News of the explosion emerged on Friday after communication was lost with the miners and an electrician who went in the mine to check the problem found one worker lying on the ground.
He helped him to safety while the other known survivor made his own way out about 30 minutes later.
Whittall said the cause of the explosion was not known and the day shift in the mine had not reported any problems.
Families of the trapped miners were receiving hourly updates by the company and police.
Grey District mayor Tony Kokshoorn said the rescue was difficult and could take days.
But he said the experience of Chile's miners, who were successfully brought to the surface last month after surviving more than two months in a tunnel below the Atacama desert, was a source of inspiration.
"We are holding on to hope.

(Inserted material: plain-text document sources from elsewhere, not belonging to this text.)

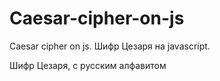# Caesar-cipher-on-js
Caesar cipher on js. Шифр Цезаря на javascript.

Шифр Цезаря, с русским алфавитом
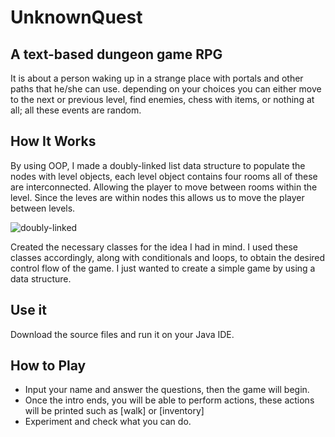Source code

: # UnknownQuest
A text-based dungeon game RPG
---
It is about a person waking up in a strange place with portals and other paths that he/she can use.
depending on your choices you can either move to the next or previous level, find enemies,
chess with items, or nothing at all; all these events are random.



## How It Works

By using OOP, I made a doubly-linked list data structure to populate the nodes with level objects,
each level object contains four rooms all of these are interconnected. Allowing the player to move between 
rooms within the level. Since the leves are within nodes this allows us to move the player between levels.

![doubly-linked](https://user-images.githubusercontent.com/22235903/140579896-9f778342-9805-40a8-b3bc-79a28cda649a.png)

Created the necessary classes for the idea I had in mind. I used these classes accordingly, along with conditionals and loops, to
obtain the desired control flow of the game. I just wanted to create a simple game by using a data structure.



## Use it
 Download the source files and run it on your Java IDE.



## How to Play

- Input your name and answer the questions, then the game will begin. 
 - Once the intro ends, you will be able to perform actions, these actions will be printed such as [walk] or [inventory]
 - Experiment and check what you can do.
 

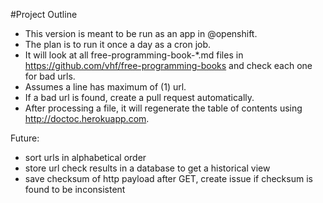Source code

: #Project Outline
- This version is meant to be run as an app in @openshift.
- The plan is to run it once a day as a cron job.
- It will look at all free-programming-book-*.md files in https://github.com/vhf/free-programming-books and check each one for bad urls.
- Assumes a line has maximum of (1) url.
- If a bad url is found, create a pull request automatically.
- After processing a file, it will regenerate the table of contents using http://doctoc.herokuapp.com.


Future:
- sort urls in alphabetical order
- store url check results in a database to get a historical view
- save checksum of http payload after GET, create issue if checksum is found to be inconsistent
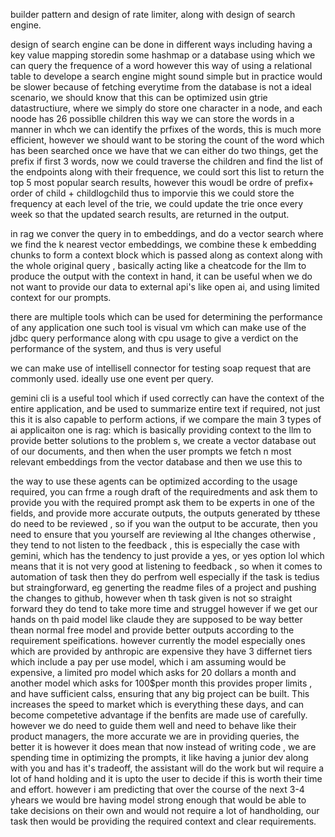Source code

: builder pattern and design of rate limiter, along with design of search engine.

design of search engine can be done in different ways including 
having a key value mapping storedin some hashmap or a database using which we can query the frequence of a word however this way of using a relational table to develope a search engine might sound simple but in practice would be slower because of fetching everytime from the database is not a ideal scenario, we should know that this can be optimized usin gtrie datastructiure, where we simply do store one character in a node, and each noode has 26 possiblle children this way we can store the words in a manner in whch we can identify the prfixes of the words, this is much more efficient, however we should want to be storing the count of the word which has been searched once we have that we can either do two things, get the prefix if first 3 words, now we could traverse the children and find the list of the endpoints along with their frequence, we could sort this list to return the top 5 most popular search results, however this woudl be ordre of prefix+ order of child + childlogchild thus to imporvie this we could store the frequency at each level of the trie, we could update the trie once every week so that the updated search results, are returned in the output.

in rag we conver the query in to embeddings, and do a vector search where we find the k nearest vector embeddings, we combine these k embedding chunks to form a context block which is passed along as context along with the whole original query , basically acting like a cheatcode for the llm to produce the output with the context in hand, it can be useful when we do not want to provide our data to external api's like open ai, and using limited context for our prompts.

there are multiple tools which can be used for determining the performance of any application one such tool is visual vm which can make use of the jdbc query performance along with cpu usage to give a verdict on the performance of the system, and thus is very useful

we can make use of intellisell connector for testing soap request that are commonly used.
ideally use one event per query.

gemini cli is a useful tool which if used correctly can have the context of the entire application, and be used to summarize entire text if required, 
not just this it is also capable to perform actions, if we compare the main 3 types of ai applicaiton one is rag: which is basically providing context to the llm to provide better solutions to the problem s, we create a vector database out of our documents, and then when the user prompts we fetch n most relevant embeddings from the vector database and then we use this to 



the way to use these agents can be optimized according to the usage required, you can frme a rough draft of the requiredments and ask them to provide you with the required prompt ask them to be experts in one of the fields, and provide more accurate outputs, the outputs generated by tthese do need to be reviewed , so if you wan the output to be accurate, then you need to ensure that you yourself are reviewing al lthe changes otherwise , they tend to not listen to the feedback , this is especially the case with gemini, which has the tendency to just provide a yes, or yes option lol which means that it is not very good at listening to feedback , so when it comes to automation of task then they do perfrom well especially if the task is tedius but straingforward, eg generting the readme files of a project and pushing the changes to github, however when th task given is not so straight forward they do tend to take more time and struggel however if we get our hands on th paid model like claude they are supposed to be way better thean normal free model and provide better outputs according to the requirement speifications. however currently the model especially ones which are provided by anthropic are expensive they have 3 differnet tiers which include a pay per use model, which i am assuming would be expensive, a limited pro model which asks for 20 dollars a month and another model which asks for 100$per month this provides proper limits , and have sufficient calss, ensuring that any big project can be built. This increases the speed to market which is everything these days, and can become competetive advantage if the benfits are made use of carefully.
however we do need to guide them well and need to behave like their product managers, the more accurate we are in providing queries, the better it is however it does mean that now instead of writing code , we are spending time in optimizing the prompts, it like having a junior dev along with you and has it's tradeoff, the assistant will do the work but wil require a lot of hand holding and it is upto the user to decide if this is worth their time and effort. however i am predicting that over the course of the next 3-4 yhears we would bre having model strong enough that would be able to take decisions on their own and would not require a lot of handholding, our task then would be providing the required context and clear requirements.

Look at Chile, all those miners were trapped and they all came out alive," he told Fairfax Media Friday.
The mine, which began production last year, has a 2.4 kilometre (1.5 mile) access tunnel running beneath the Paparoa mountain range to the coal seam.
Police said the mine's remote location and the lack of power was complicating the rescue operation.
The South Island's west coast was the scene of the country's worst mine disaster in 1896, when an underground explosion killed 65 miners at the Brunner mine.
The mine involved in Friday's explosion is close to the site of another disaster in 1968, when a blast killed 19 people.
Pike River is jointly owned by New Zealand Oil & Gas and two Indian companies -- Gujarat NRE Coke and Saurashtra Fuels Private Ltd.